Since our treatment intervention is based on the provision of donation amounts, these numbers may provide a reference point for the decision and thus trigger anchoring effects. Furthermore, providing information about donation amounts may induce experimenter-demand effects by giving conscious or subconscious cues about what donation we as experimenters may expect [59]. We capture these potential anchoring and demand effects with two additional treatment conditions, HYPO HIGH and HYPO LOW. In the HYPO conditions, the same high and low donation amounts were listed, but were explicitly labeled as hypothetical donations. Hence, demand effects may be even stronger in the two HYPO treatments than in the LOW and HIGH conditions, as the hypothetical nature of the listed donation amounts could be perceived by the respondents as more artificial than the actual donations listed in the HIGH and LOW treatments. Comparing the HIGH and LOW treatment effects with the respective HYPO treatments allows us to probe whether the treatment effects stem from the provision of information about peer behavior or are simply due to the provision of the numerical value and associated demand and/or anchoring effects. Since we considered these conditions for additional robustness analysis only, we assigned a smaller proportion of observations to these conditions in the random allocation. Lastly, in the CONTROL group, the instructions included information about how to monitor the transfer of each donation, but did not specify any exemplary donations.

Table 1 shows the treatment conditions and distribution of observations. Detailed summary statistics and tests probing the balance of our sample can be found in Section A in S1 File. Our random treatment allocation has resulted in a balanced sample, with no significant differences in observable socio-demographic characteristics across the treatment and control conditions. Students were randomly allocated to the five treatment conditions through the pre-packed survey packages laid out on the chairs in the schools’ assembly halls. The questionnaire versions differed only slightly on one page, and with students sitting far apart from each other (see Fig D.1–D.3 in S1 File) and being supervised by eight members of the research team, we can say with confidence that the students were not aware of the different versions during the study.

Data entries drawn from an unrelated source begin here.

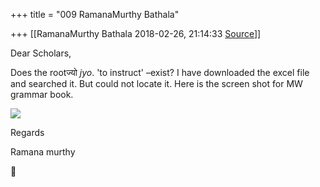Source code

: +++
title = "009 RamanaMurthy Bathala"

+++
[[RamanaMurthy Bathala	2018-02-26, 21:14:33 [Source](https://groups.google.com/g/samskrita/c/TEbSaErtfLk)]]



Dear Scholars,



Does the rootज्यो *jyo*. 'to instruct' –exist? I have downloaded the excel file and searched it. But could not locate it. Here is the screen shot for MW grammar book.

[![](https://lh3.googleusercontent.com/-HRfPGvirBBE/WpQrSEtKEEI/AAAAAAAACHA/gxyFzqYVkrgx6UmFiBD9h4cQ1AAuOh2LQCLcBGAs/s1600/root.jpg)](https://lh3.googleusercontent.com/-HRfPGvirBBE/WpQrSEtKEEI/AAAAAAAACHA/gxyFzqYVkrgx6UmFiBD9h4cQ1AAuOh2LQCLcBGAs/s1600/root.jpg)



Regards

Ramana murthy



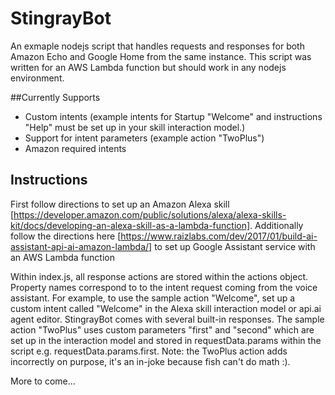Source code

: # StingrayBot

An exmaple nodejs script that handles requests and responses for both Amazon Echo and Google Home from the same instance. This script was written for an AWS Lambda function but should work in any nodejs environment.

##Currently Supports
- Custom intents (example intents for Startup "Welcome" and instructions "Help" must be set up in your skill interaction model.)
- Support for intent parameters (example action "TwoPlus")
- Amazon required intents


## Instructions
First follow directions to set up an Amazon Alexa skill [https://developer.amazon.com/public/solutions/alexa/alexa-skills-kit/docs/developing-an-alexa-skill-as-a-lambda-function]. Additionally follow the directions here [https://www.raizlabs.com/dev/2017/01/build-ai-assistant-api-ai-amazon-lambda/] to set up Google Assistant service with an AWS Lambda function

Within index.js, all response actions are stored within the actions object. Property names correspond to to the intent request coming from the voice assistant. For example, to use the sample action "Welcome", set up a custom intent called "Welcome" in the Alexa skill interaction model or api.ai agent editor. StingrayBot comes with several built-in responses. The sample action "TwoPlus" uses custom parameters "first" and "second" which are set up in the interaction model and stored in requestData.params within the script e.g. requestData.params.first. Note: the TwoPlus action adds incorrectly on purpose, it's an in-joke because fish can't do math :).

More to come...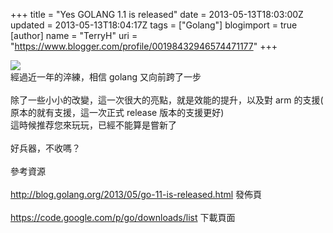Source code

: +++
title = "Yes GOLANG 1.1 is released"
date = 2013-05-13T18:03:00Z
updated = 2013-05-13T18:04:17Z
tags = ["Golang"]
blogimport = true 
[author]
	name = "TerryH"
	uri = "https://www.blogger.com/profile/00198432946574471177"
+++

<img src="http://golang.org/doc/gopher/frontpage.png" /><br />經過近一年的淬練，相信 golang 又向前跨了一步<br /><br />除了一些小小的改變，這一次很大的亮點，就是效能的提升，以及對 arm 的支援( 原本的就有支援，這一次正式 release 版本的支援更好)<br />這時候推荐您來玩玩，已經不能算是嘗新了<br /><br />好兵器，不收嗎？<br /><br />參考資源<br /><br /><a href="http://blog.golang.org/2013/05/go-11-is-released.html">http://blog.golang.org/2013/05/go-11-is-released.html</a> 發佈頁<br /><br /><a href="https://code.google.com/p/go/downloads/list">https://code.google.com/p/go/downloads/list</a> 下載頁面
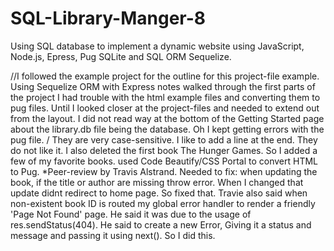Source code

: # SQL-Library-Manger-8
 Using SQL database to implement a dynamic website using JavaScript, Node.js, Epress, Pug SQLite and SQL ORM Sequelize.

 //I followed the example project for the outline for this project-file example. 
 Using Sequelize ORM with Express notes walked through the first parts of the project
 I had trouble with the html example files and converting them to pug files.
 Until I looked closer at the project-files and needed to extend out from the layout. 
 I did not read way at the bottom of the Getting Started page about the library.db file being the database. 
Oh I kept getting errors with the pug file. / They are very case-sensitive. I like to add a line at the end. They do not like it. 
I also deleted the first book The Hunger Games. So I added a few of my favorite books. 
used Code Beautify/CSS Portal to convert HTML to Pug.
*Peer-review by Travis Alstrand. Needed to fix: when updating the book, if the title or author are missing throw error. When I changed that update didnt redirect to home page. So fixed that. 
Travie also said when non-existent book ID is routed my global error handler to render a friendly 'Page Not Found' page. 
He said it was due to the usage of res.sendStatus(404). He said to create a new Error, Giving it a status and message and passing it using next(). So I did this.  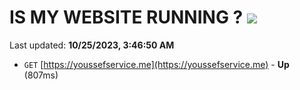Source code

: # IS MY WEBSITE RUNNING ? [![](https://img.shields.io/static/v1?label=Sponsor&message=%E2%9D%A4&logo=GitHub&color=%23fe8e86)](https://github.com/sponsors/<username>)

Last updated: **10/25/2023, 3:46:50 AM**

- `GET` [https://youssefservice.me](https://youssefservice.me) - **Up** (807ms)
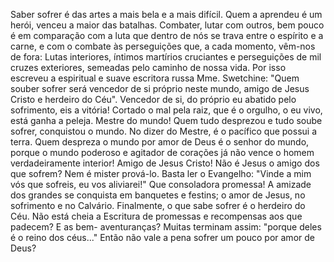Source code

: Saber sofrer é das artes a mais bela e a mais difícil. Quem a aprendeu é um herói, venceu a maior das batalhas. Combater, lutar com outros, bem pouco é em comparação com a luta que dentro de nós se trava entre o espírito e a carne, e com o combate às perseguições que, a cada momento, vêm-nos de fora: Lutas interiores, íntimos martírios cruciantes e perseguições de mil cruzes exteriores, semeadas pelo caminho de nossa vida. Por isso escreveu a espiritual e suave escritora russa Mme. Swetchine: "Quem souber sofrer será vencedor de si próprio neste mundo, amigo de Jesus Cristo e herdeiro do Céu". Vencedor de si, do próprio eu abatido pelo sofrimento, eis a vitória! Cortado o mal pela raiz, que é o orgulho, o eu vivo, está ganha a peleja. Mestre do mundo! Quem tudo desprezou e tudo soube sofrer, conquistou o mundo. No dizer do Mestre, é o pacífico que possui a terra. Quem despreza o mundo por amor de Deus é o senhor do mundo, porque o mundo poderoso e agitador de corações já não vence o homem verdadeiramente interior! Amigo de Jesus Cristo! Não é Jesus o amigo dos que sofrem? Nem é mister prová-lo. Basta ler o Evangelho: "Vinde a mim vós que sofreis, eu vos aliviarei!" Que consoladora promessa! A amizade dos grandes se conquista em banquetes e festins; o amor de Jesus, no sofrimento e no Calvário. Finalmente, o que sabe sofrer é o herdeiro do Céu. Não está cheia a Escritura de promessas e recompensas aos que padecem? E as bem- aventuranças? Muitas terminam assim: "porque deles é o reino dos céus\..." Então não vale a pena sofrer um pouco por amor de Deus?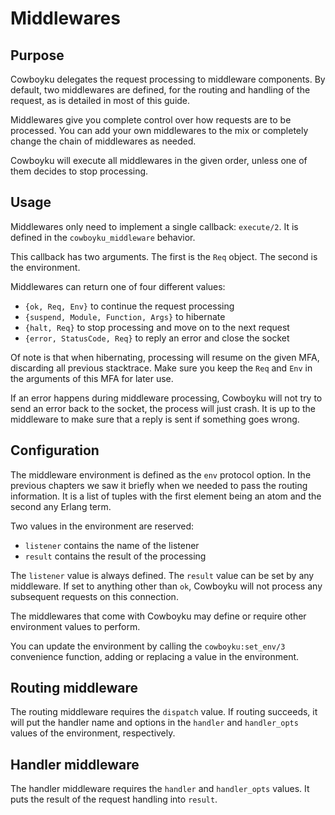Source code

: Middlewares
===========

Purpose
-------

Cowboyku delegates the request processing to middleware components.
By default, two middlewares are defined, for the routing and handling
of the request, as is detailed in most of this guide.

Middlewares give you complete control over how requests are to be
processed. You can add your own middlewares to the mix or completely
change the chain of middlewares as needed.

Cowboyku will execute all middlewares in the given order, unless one
of them decides to stop processing.

Usage
-----

Middlewares only need to implement a single callback: `execute/2`.
It is defined in the `cowboyku_middleware` behavior.

This callback has two arguments. The first is the `Req` object.
The second is the environment.

Middlewares can return one of four different values:
 *  `{ok, Req, Env}` to continue the request processing
 *  `{suspend, Module, Function, Args}` to hibernate
 *  `{halt, Req}` to stop processing and move on to the next request
 *  `{error, StatusCode, Req}` to reply an error and close the socket

Of note is that when hibernating, processing will resume on the given
MFA, discarding all previous stacktrace. Make sure you keep the `Req`
and `Env` in the arguments of this MFA for later use.

If an error happens during middleware processing, Cowboyku will not try
to send an error back to the socket, the process will just crash. It
is up to the middleware to make sure that a reply is sent if something
goes wrong.

Configuration
-------------

The middleware environment is defined as the `env` protocol option.
In the previous chapters we saw it briefly when we needed to pass
the routing information. It is a list of tuples with the first
element being an atom and the second any Erlang term.

Two values in the environment are reserved:
 *  `listener` contains the name of the listener
 *  `result` contains the result of the processing

The `listener` value is always defined. The `result` value can be
set by any middleware. If set to anything other than `ok`, Cowboyku
will not process any subsequent requests on this connection.

The middlewares that come with Cowboyku may define or require other
environment values to perform.

You can update the environment by calling the `cowboyku:set_env/3`
convenience function, adding or replacing a value in the environment.

Routing middleware
------------------

The routing middleware requires the `dispatch` value. If routing
succeeds, it will put the handler name and options in the `handler`
and `handler_opts` values of the environment, respectively.

Handler middleware
------------------

The handler middleware requires the `handler` and `handler_opts`
values. It puts the result of the request handling into `result`.
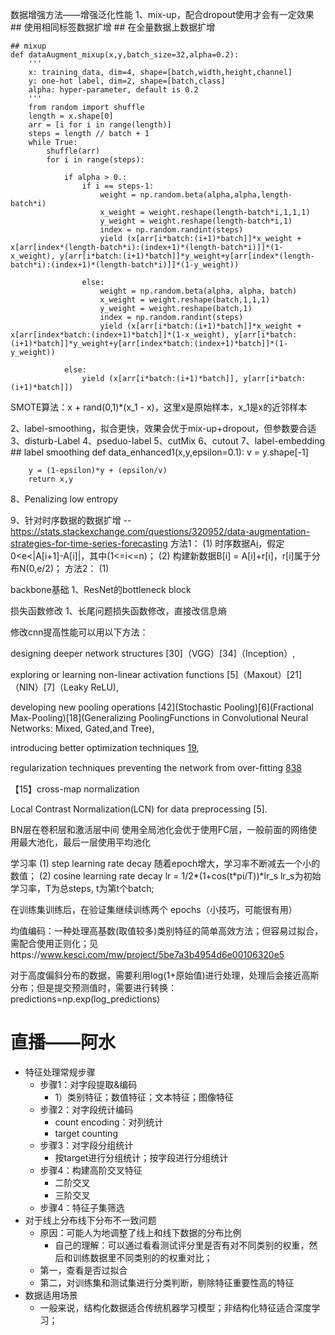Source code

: 数据增强方法——增强泛化性能
1、mix-up，配合dropout使用才会有一定效果
    ## 使用相同标签数据扩增
    ## 在全量数据上数据扩增
    
    ## mixup
    def dataAugment_mixup(x,y,batch_size=32,alpha=0.2):
        '''
        x: training_data, dim=4, shape=[batch,width,height,channel]
        y: one-hot label, dim=2, shape=[batch,class]
        alpha: hyper-parameter, default is 0.2
        '''
        from random import shuffle
        length = x.shape[0]
        arr = [i for i in range(length)]
        steps = length // batch + 1
        while True:
            shuffle(arr)
            for i in range(steps):

                if alpha > 0.:
                    if i == steps-1:
                        weight = np.random.beta(alpha,alpha,length-batch*i)
                        x_weight = weight.reshape(length-batch*i,1,1,1)
                        y_weight = weight.reshape(length-batch*i,1)
                        index = np.random.randint(steps)
                        yield (x[arr[i*batch:(i+1)*batch]]*x_weight + x[arr[index*(length-batch*i):(index+1)*(length-batch*i)]]*(1-x_weight), y[arr[i*batch:(i+1)*batch]]*y_weight+y[arr[index*(length-batch*i):(index+1)*(length-batch*i)]]*(1-y_weight))

                    else:
                        weight = np.random.beta(alpha, alpha, batch)
                        x_weight = weight.reshape(batch,1,1,1)
                        y_weight = weight.reshape(batch,1)
                        index = np.random.randint(steps)
                        yield (x[arr[i*batch:(i+1)*batch]]*x_weight + x[arr[index*batch:(index+1)*batch]]*(1-x_weight), y[arr[i*batch:(i+1)*batch]]*y_weight+y[arr[index*batch:(index+1)*batch]]*(1-y_weight))

                else:
                    yield (x[arr[i*batch:(i+1)*batch]], y[arr[i*batch:(i+1)*batch]])
        
SMOTE算法：x + rand(0,1)*(x_1 - x)，这里x是原始样本，x_1是x的近邻样本    
    
2、label-smoothing，拟合更快，效果会优于mix-up+dropout，但参数要合适
3、disturb-Label
4、pseduo-label
5、cutMix
6、cutout
7、label-embedding
    ## label smoothing
    def data_enhanced1(x,y,epsilon=0.1):
        v = y.shape[-1]

        y = (1-epsilon)*y + (epsilon/v)
        return x,y


8、Penalizing low entropy

9、针对时序数据的数据扩增
   -- https://stats.stackexchange.com/questions/320952/data-augmentation-strategies-for-time-series-forecasting
   方法1：
    (1) 时序数据A[i](1<=i<=n)，假定0<e<|A[i+1]-A[i]|，其中(1<=i<=n)；
    (2) 构建新数据B[i] = A[i]+r[i]，r[i]属于分布N(0,e/2)；
   方法2：
    (1) 



backbone基础
1、ResNet的bottleneck block



损失函数修改
1、长尾问题损失函数修改，直接改信息熵



修改cnn提高性能可以用以下方法： 

designing deeper network structures [30]（VGG）[34]（Inception）,

exploring or learning non-linear activation functions [5]（Maxout）[21]（NIN）[7]（Leaky ReLU),

developing new pooling operations [42](Stochastic Pooling)[6](Fractional Max-Pooling)[18](Generalizing PoolingFunctions in Convolutional Neural Networks: Mixed, Gated,and Tree), 

introducing better optimization techniques [19](DeeplySupervisedNets),

regularization techniques preventing the network from over-ﬁtting [8](Dropout)[38](DropConnect)

【15】cross-map normalization 

Local Contrast Normalization(LCN) for data preprocessing [5].


BN层在卷积层和激活层中间
使用全局池化会优于使用FC层，一般前面的网络使用最大池化，最后一层使用平均池化


学习率
(1) step learning rate decay
    随着epoch增大，学习率不断减去一个小的数值；
(2) cosine learning rate decay
    lr = 1/2*(1+cos(t*pi/T))*lr_s  lr_s为初始学习率，T为总steps, t为第t个batch;


在训练集训练后，在验证集继续训练两个 epochs（小技巧，可能很有用）

均值编码：一种处理高基数(取值较多)类别特征的简单高效方法；但容易过拟合，需配合使用正则化；见https://www.kesci.com/mw/project/5be7a3b4954d6e00106320e5

对于高度偏斜分布的数据，需要利用log(1+原始值)进行处理，处理后会接近高斯分布；但是提交预测值时，需要进行转换：predictions=np.exp(log_predictions)  


# 直播——阿水
+ 特征处理常规步骤
    + 步骤1：对字段提取&编码
        + 1）类别特征；数值特征；文本特征；图像特征
    + 步骤2：对字段统计编码
        + count encoding：对列统计
        + target counting
    + 步骤3：对字段分组统计
        + 按target进行分组统计；按字段进行分组统计
    + 步骤4：构建高阶交叉特征
        + 二阶交叉
        + 三阶交叉
    + 步骤4：特征子集筛选
+ 对于线上分布线下分布不一致问题
    + 原因：可能人为地调整了线上和线下数据的分布比例
        + 自己的理解：可以通过看看测试评分里是否有对不同类别的权重，然后和训练数据里不同类别的的权重对比；
    + 第一，查看是否过拟合
    + 第二，对训练集和测试集进行分类判断，剔除特征重要性高的特征
+ 数据适用场景
    + 一般来说，结构化数据适合传统机器学习模型；非结构化特征适合深度学习；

The study was preregistered prior to data collection https://aspredicted.org/jz76g.pdf (Please note that the numbering of the hypotheses has changed). The dataset, analysis scripts, and original instructions (in German) can be accessed here: http://doi.org/10.17605/OSF.IO/Z6G54. An English translation of the instructions can be found in the Section D.2 in S1 File.

Hypotheses

We expect that providing information about how much relevant others (i.e., students of the same age, school type, and city) chose to donate will alter students’ perceptions about the prevailing social norm and, consequently, behavior. We assessed these changes with the help of the two incentivized belief elicitations and the costly behavioral measure.

In belief elicitation 1, we targeted the empirical expectation and asked the students to guess how much their schoolmates of the same grade would donate on average. We hypothesized that this empirical expectation would be higher in HIGH, whose students received information about relevant others donating large amounts, in comparison to CONTROL (H1.1), in which no information about others’ donations was given. We expect the empirical expectation to be lower in the LOW condition compared to CONTROL (H1.2) and HIGH (H1.3).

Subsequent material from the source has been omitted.